If resort 2024 is actually the last Christopher Kane collection we will ever see, then it’s exemplary of the designer’s unique fashion vocabulary. This line-up is packed with chic-funny-simple evening ideas that look like a joy to wear. Should you detect a ’50s/’80s post-punk New Wave-ish vibe coming off it, you’re not wrong. As ever, behind every brilliant Christopher Kane party-trick, there lies something darker. This time, Christopher and his sister, Tammy, had been watching All the Beauty and the Bloodshed, the documentary about Nan Goldin that weaves her groundbreaking ’70s and ’80s photography into footage of her campaign of protest against the Sackler family’s sponsorship of major museums and galleries (The Sacklers own Purdue Pharma, a pharmaceutical company whose main drug is the opioid Oxycontin). It struck them that the connection between the forces of super-wealth at one end of society, and the most deprived at the other were stingingly present – in the clothes.
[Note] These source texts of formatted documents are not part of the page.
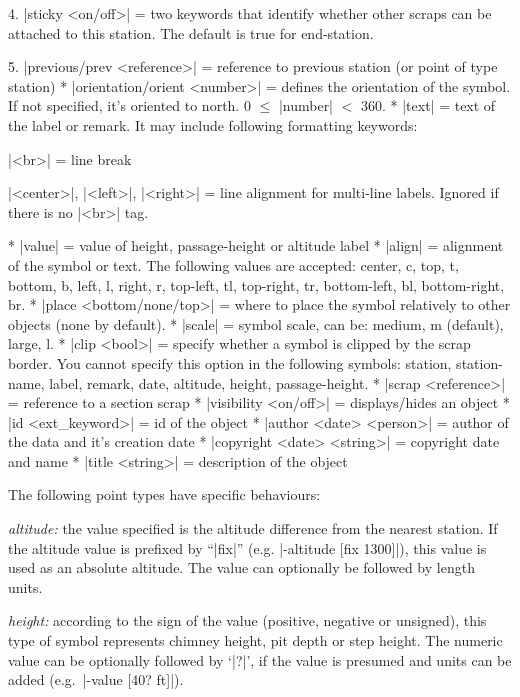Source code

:     4. |sticky <on/off>| = two keywords that identify whether other
       scraps can be attached to this station. The default is true for
       end-station.

    5. |previous/prev <reference>| = reference to previous station
       (or point of type station)
  * |orientation/orient <number>| = defines the orientation
    of the symbol. If not specified, it's oriented to north.
    0 $\le$ |number| $<$ 360.
  * |text| = text of the label or remark. It may include following formatting
    keywords:
    
    |<br>| = line break
    
    |<center>|, |<left>|, |<right>| = line alignment for multi-line labels. 
    Ignored if there is no |<br>| tag.
        
  * |value| = value of height, passage-height or altitude label
  * |align| = alignment of the symbol or text. The following values
    are accepted: center, c, top, t, bottom, b, left, l, right, r,
    top-left, tl, top-right, tr, bottom-left, bl, bottom-right, br.
  * |place <bottom/none/top>| = where to place the symbol relatively
    to other objects (none by default).
  * |scale| = symbol scale, can be: medium, m (default), large, l.
  * |clip <bool>| = specify whether a symbol is clipped by the scrap border.
    You cannot specify this option in the following symbols: station,
    station-name, label, remark, date, altitude, height, passage-height.
  * |scrap <reference>| = reference to a section scrap
  * |visibility <on/off>| = displays/hides an object
  * |id <ext_keyword>| = id of the object
  * |author <date> <person>| = author of the data and it's creation date
  * |copyright <date> <string>| = copyright date and name
  * |title <string>| = description of the object
\endoptions

\notes
   The following point types have specific behaviours:
        
   \list
      {\it altitude:} the value specified is the altitude difference from 
      the nearest station. If the altitude value is prefixed by ``|fix|''
      (e.g. |-altitude [fix 1300]|), this value is used as an absolute altitude. 
      The value can optionally be followed by length units.
        
      {\it height:} according to the sign of the value (positive, negative or
      unsigned), this type of symbol represents chimney height, pit depth
      or step height. The numeric value can be optionally followed by `|?|', 
      if the value is presumed and units can be added 
      (e.g.~|-value [40? ft]|).
        
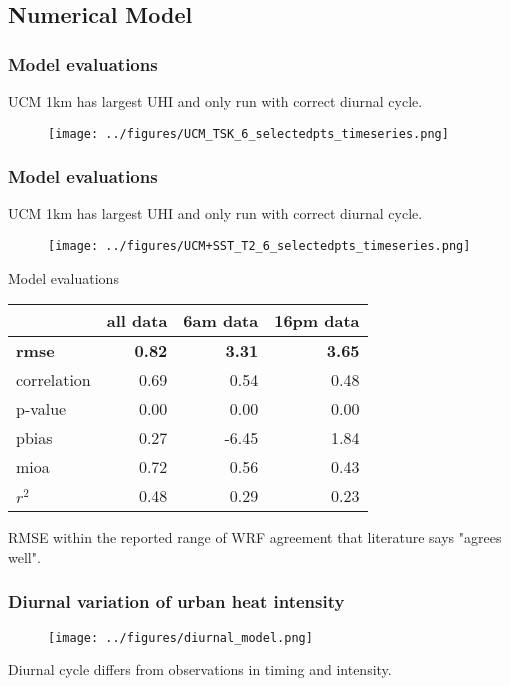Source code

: \documentclass[aspectratio=169, 10pt]{beamer}
\begin{document}
\subsection{Numerical Model}


\begin{frame}
\frametitle{Model evaluations}
UCM 1km has largest UHI and only run with correct diurnal cycle. 
\begin{figure}
\texttt{[image: ../figures/UCM\_TSK\_6\_selectedpts\_timeseries.png]}
\end{figure}
\end{frame}

\begin{frame}
\frametitle{Model evaluations}
UCM 1km has largest UHI and only run with correct diurnal cycle. 
\begin{figure}
\texttt{[image: ../figures/UCM+SST\_T2\_6\_selectedpts\_timeseries.png]}
\end{figure}
\end{frame}

\begin{frame}{Model evaluations}
\center
\begin{tabular}{lrrr}
\toprule
{} &  all data &     6am data&   16pm data \\
\midrule
\bf rmse        &    \bf  0.82 & \bf 3.31 & \bf 3.65 \\
correlation &      0.69 &  0.54 & 0.48 \\
p-value     &      0.00 &  0.00 & 0.00 \\
pbias       &      0.27 & -6.45 & 1.84 \\
mioa        &      0.72 &  0.56 & 0.43 \\
$r^2$   &      0.48 &  0.29 & 0.23 \\
\bottomrule
\end{tabular}


RMSE within the reported range of WRF agreement that literature says "agrees well". 
\end{frame}

\begin{frame}
\frametitle{Diurnal variation of urban heat intensity}
\begin{figure}
\texttt{[image: ../figures/diurnal\_model.png]}
\end{figure}
Diurnal cycle differs from observations in timing and intensity. 
\end{frame}
\end{document}
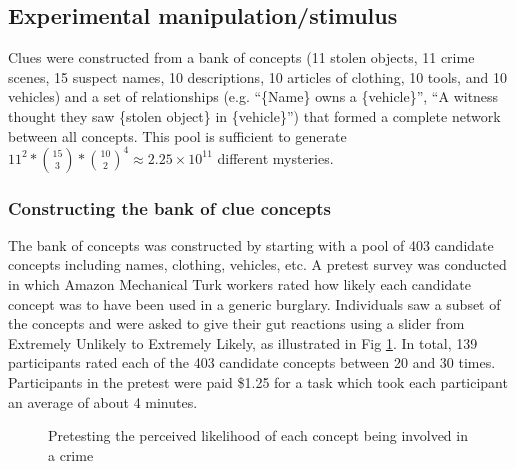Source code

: \documentclass{article}
\begin{document}
\subsection{Experimental manipulation/stimulus}
\label{manipulation}
Clues were constructed from a bank of concepts (11 stolen objects, 11 crime scenes, 15 suspect names, 10 descriptions, 10 articles of clothing, 10 tools, and 10 vehicles) and a set of relationships (e.g. ``\{Name\} owns a \{vehicle\}'', ``A witness thought they saw \{stolen object\} in \{vehicle\}'') that formed a complete network between all concepts. This pool is sufficient to generate $11^2 * {15 \choose 3} * {10 \choose 2}^4 \approx 2.25\times10^{11}$ different mysteries.

\subsubsection{Constructing the bank of clue concepts}
The bank of concepts was constructed by starting with a pool of 403 candidate concepts including names, clothing, vehicles, etc. A pretest survey was conducted in which Amazon Mechanical Turk workers rated how likely each candidate concept was to have been used in a generic burglary. Individuals saw a subset of the concepts and were asked to give their gut reactions using a slider from Extremely Unlikely to Extremely Likely, as illustrated in Fig \ref{fig:clue_pretest}. In total, 139 participants rated each of the 403 candidate concepts between 20 and 30 times. Participants in the pretest were paid \$1.25 for a task which took each participant an average of about 4 minutes.

\begin{figure}[h!]
\centering
{}
\caption{Pretesting the perceived likelihood of each concept being involved in a crime}
\label{fig:clue_pretest}
\end{figure}
\end{document}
It was the sight of the cocktail dresses, lingerie, and scrappy gowns worn by Goldin’s penniless junkie LGBTQ friends that resonated. “The reason they looked so amazing in their poverty is that they were wearing second-hand and discarded clothes thrown out by the wealthy – couture, designer clothes from the ’40s and ’50s”. For them, that fit with their childhood and teenage memories of seeing the deprivation of communities in the post-industrial Glaswegian conurbation they grew up amongst. It took them back to remembering the glamour of the neatly-dressed barmaids serving in Working Men’s Clubs in the mid-to-late ’80s—another source for the sexy synthetic fitted dresses they conspired on in this collection. The subversive references they use aren’t at all visible, of course. What Kane always does is to turn the brew of associations into relevant fashion. Really, not many contemporary designers have that skill.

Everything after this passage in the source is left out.